Mill genuinely believes that the high‐minded and very demanding standards that he set for colonial rule could be, and to a certain extent were, met by the British in India. He believes in the power of ideas. “One person with a belief, is a social power equal to ninety‐nine who have only interests” (Considerations, XIX: 381). He does not anticipate how his belief about the proper aims of colonial rule could be easily defeated by the sheer power of the material interests of the rulers and their supporters. Although his working life was spent in the service of the East India Company, Mill never visited India. This was to be expected, given his fragile health.
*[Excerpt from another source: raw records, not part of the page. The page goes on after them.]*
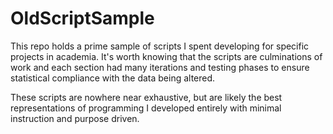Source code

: # OldScriptSample

This repo holds a prime sample of scripts I spent developing for specific projects in academia. 
It's worth knowing that the scripts are culminations of work and each section had many iterations and testing phases
to ensure statistical compliance with the data being altered.

These scripts are nowhere near exhaustive, but are likely the best representations of programming I developed entirely with minimal instruction and purpose driven.
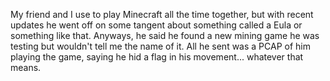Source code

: My friend and I use to play Minecraft all the time together, but with recent updates he went off on some tangent about something called a Eula or something like that. Anyways, he said he found a new mining game he was testing but wouldn't tell me the name of it. All he sent was a PCAP of him playing the game, saying he hid a flag in his movement... whatever that means.

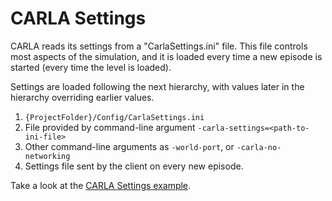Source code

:CARLA Settings
==============

CARLA reads its settings from a "CarlaSettings.ini" file. This file controls
most aspects of the simulation, and it is loaded every time a new episode is
started (every time the level is loaded).

Settings are loaded following the next hierarchy, with values later in the
hierarchy overriding earlier values.

  1. `{ProjectFolder}/Config/CarlaSettings.ini`
  2. File provided by command-line argument `-carla-settings=<path-to-ini-file>`
  3. Other command-line arguments as `-world-port`, or `-carla-no-networking`
  4. Settings file sent by the client on every new episode.

Take a look at the [CARLA Settings example][settingslink].

[settingslink]: https://github.com/carla-simulator/carla/blob/master/Docs/Example.CarlaSettings.ini

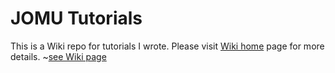 # JOMU Tutorials

This is a Wiki repo for tutorials I wrote.
Please visit [Wiki home](https://github.com/josephusmv/JOMU-grpc-go-Tutorials/wiki) page for more details.
~[see Wiki page](https://github.com/josephusmv/JOMU-Tutorials/blob/master/img/readme.JPG?raw=true)
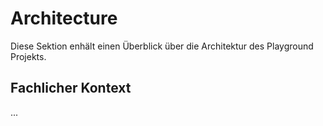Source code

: # Architecture

Diese Sektion enhält einen Überblick über die Architektur des Playground Projekts.


## Fachlicher Kontext

...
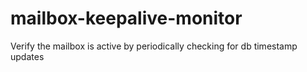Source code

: # mailbox-keepalive-monitor
Verify the mailbox is active by periodically checking for db timestamp updates
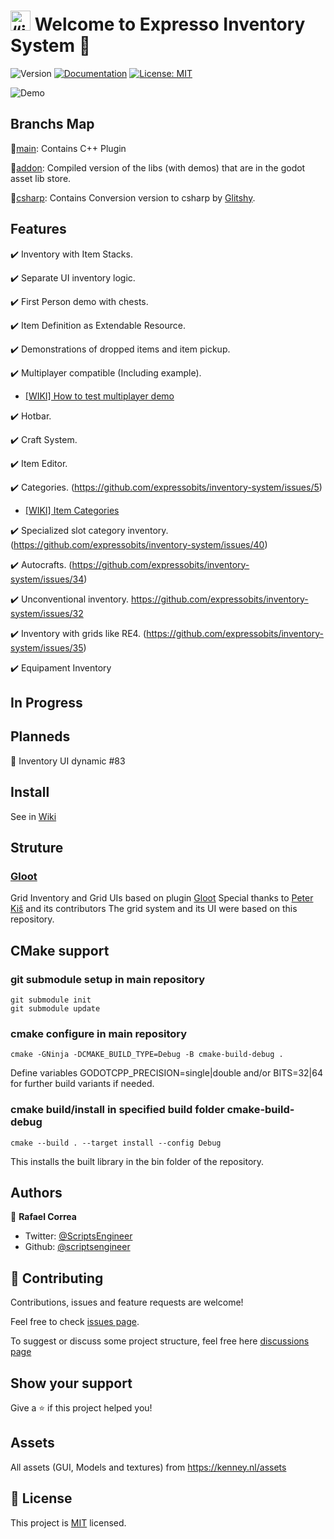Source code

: # <img src="https://raw.githubusercontent.com/expressobits/inventory-system/addon/icon.png" alt= “icon” width="32" height="32"> Welcome to Expresso Inventory System 👋
![Version](https://img.shields.io/badge/version-2.1.8-blue.svg?cacheSeconds=2592000)
[![Documentation](https://img.shields.io/badge/documentation-no-red.svg)](https://github.com/ExpressoBits/inventory-system/wiki)
[![License: MIT](https://img.shields.io/badge/License-MIT-yellow.svg)](MIT)

![Demo](https://raw.githubusercontent.com/wiki/ExpressoBits/inventory-system/demo.gif)

## Branchs Map

🪹[main](https://github.com/expressobits/inventory-system/tree/main): Contains C++ Plugin

🪹[addon](https://github.com/expressobits/inventory-system/tree/addon): Compiled version of the libs (with demos) that are in the godot asset lib store.

🪹[csharp](https://github.com/expressobits/inventory-system/tree/csharp): Contains Conversion version to csharp by [Glitshy](https://github.com/Glitshy).


## Features

✔️ Inventory with Item Stacks.

✔️ Separate UI inventory logic.

✔️ First Person demo with chests.

<!-- ✔️ Fully commented core and UI code. -->

✔️ Item Definition as Extendable Resource.

✔️ Demonstrations of dropped items and item pickup.

✔️ Multiplayer compatible (Including example).

  - [[WIKI] How to test multiplayer demo](https://github.com/expressobits/inventory-system/wiki/How-to-test-multiplayer-demo)
 
✔️ Hotbar.

✔️ Craft System.

✔️ Item Editor.

✔️ Categories. (https://github.com/expressobits/inventory-system/issues/5)

  - [[WIKI] Item Categories](https://github.com/expressobits/inventory-system/wiki/Item-Categories)

✔️ Specialized slot category inventory. (https://github.com/expressobits/inventory-system/issues/40)

✔️ Autocrafts. (https://github.com/expressobits/inventory-system/issues/34)

✔️ Unconventional inventory. https://github.com/expressobits/inventory-system/issues/32

✔️ Inventory with grids like RE4. (https://github.com/expressobits/inventory-system/issues/35)

✔️ Equipament Inventory

## In Progress

## Planneds

📅 Inventory UI dynamic #83

## Install
See in [Wiki](https://github.com/ExpressoBits/inventory-system/wiki)

## Struture
### [Gloot](https://github.com/peter-kish/gloot)
Grid Inventory and Grid UIs based on plugin [Gloot](https://github.com/peter-kish/gloot)
Special thanks to [Peter Kiš](https://github.com/peter-kish) and its contributors
The grid system and its UI were based on this repository.

## CMake support

### git submodule setup in main repository
`git submodule init`  
`git submodule update`

### cmake configure in main repository
`cmake -GNinja -DCMAKE_BUILD_TYPE=Debug -B cmake-build-debug .`

Define variables GODOTCPP_PRECISION=single|double and/or BITS=32|64 for further build variants if needed.

### cmake build/install in specified build folder cmake-build-debug
`cmake --build . --target install --config Debug`

This installs the built library in the bin folder of the repository.

## Authors

👤 **Rafael Correa**
* Twitter: [@ScriptsEngineer](https://twitter.com/ScriptsEngineer)
* Github: [@scriptsengineer](https://github.com/scriptsengineer)

## 🤝 Contributing

Contributions, issues and feature requests are welcome!

Feel free to check [issues page](https://github.com/ExpressoBits/inventory-system/issues).

To suggest or discuss some project structure, feel free here [discussions page](https://github.com/expressobits/inventory-system/discussions)


## Show your support

Give a ⭐️ if this project helped you!

## Assets

All assets (GUI, Models and textures) from https://kenney.nl/assets


## 📝 License

This project is [MIT](MIT) licensed.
But it meant a narrowing of his experience, knowledge, and perspective of Indian communities. He could not entirely break out of the imprisonment by the views of his father’s book on India. The book was an important part of his early education. As he noted in his Autobiography, his father took about ten years to write the book and, throughout that period, he spent almost every day instructing his children, including Mill himself (Autobiography, I: 7). No doubt his father’s tuition would have included some of the materials in the book. His father also gave him the manuscript of part of the book to read. This made a deep impression on the young Mill. As he put it, “Almost as soon as I could hold a pen I must needs write a history of India too” (Early Draft, I: 16). He abandoned this project, but throughout his boyhood he was “much addicted” to writing about what he called “histories; of course in imitation of my father” (I: 16). James Mill’s book was published in 1818 and while it was going through the press the previous year, Mill would read the manuscript to his father while the father corrected the proof. Mill acknowledges that the book

contributed very much to my education: The number of new ideas that I received from this remarkable book, and the impulse and stimulus as well as guidance given to my thoughts by its criticisms and disquisitions on society and civilization in the Hindoo part, on institutions and the acts of governments in the English part – made my familiarity with this book eminently useful to my subsequent progress.

(Early Draft, I: 26–8)

Mill remains true to his deepest liberal convictions, but he was not well‐placed to form accurate assessments of the detailed social and political conditions in different parts of India, and the capacities and achievements of Indians. He is too willing to believe that his own countrymen and women could be motivated to work for the benefit of the ordinary natives, even at the expense of their own and their country’s interests. He is a dedicated champion of the vulnerable and the oppressed, whether they be the working class, women, negroes in Jamaica, or Indians. But he is not always a successful champion.

References

  1. Chiu, Y. and Taylor, R.S. 2011. “The Self‐Extinguishing Despot: Millian Democratization.” The Journal of Politics, 73(4): 1239–50.
  2. Kinzer. B., Robson, A.P., and Robson, J. 1992. A Moralist In and Out of Parliament: John Stuart Mill at Westminster, 1865–1867. Toronto: Toronto University Press.
  3. Macaulay, T.B. 1963. Critical and Historical Essays, Vol. 1. London: Dent.
  4. Mill, J. 1967. Essays on Government, Jurisprudence, Liberty of the Press, and Law of Nations. New York: Augustus M. Kelley.
  5. Pitts, J. 2005. A Turn to Empire. Princeton: Princeton University Press.
  6. Reeves, R. 2007. John Stuart Mill: Victorian Firebrand. London: Atlantic Books.
  7. Shanley, M.L. 1998. “The Subjection of Women.” In The Cambridge Companion to Mill, edited by J. Skorupski, 396–422. Cambridge: Cambridge University Press.
  8. Ten, C.L. 2012. “Justice for Barbarians.” In Mill on Justice, edited by L. Kahn, 184–97. New York: Palgrave Macmillan.
  9. Tunick, M. 2006. “Tolerant Imperialism: John Stuart Mill’s Defense of British Rule in India.” The Review of Politics, 68(4): 586–611.
  10. Wilson, A.N. 2003. The Victorians. London: Arrow Books.
  11. Zastoupil, L. 1994. John Stuart Mill in India. Stanford: Stanford University Press.

Further Reading

  1. Robson, A.P. and Robson, J.M. eds. 1994. Sexual Equality: Writings by John Stuart Mill, Harriet Taylor Mill, and Helen Taylor. Toronto: University of Toronto Press.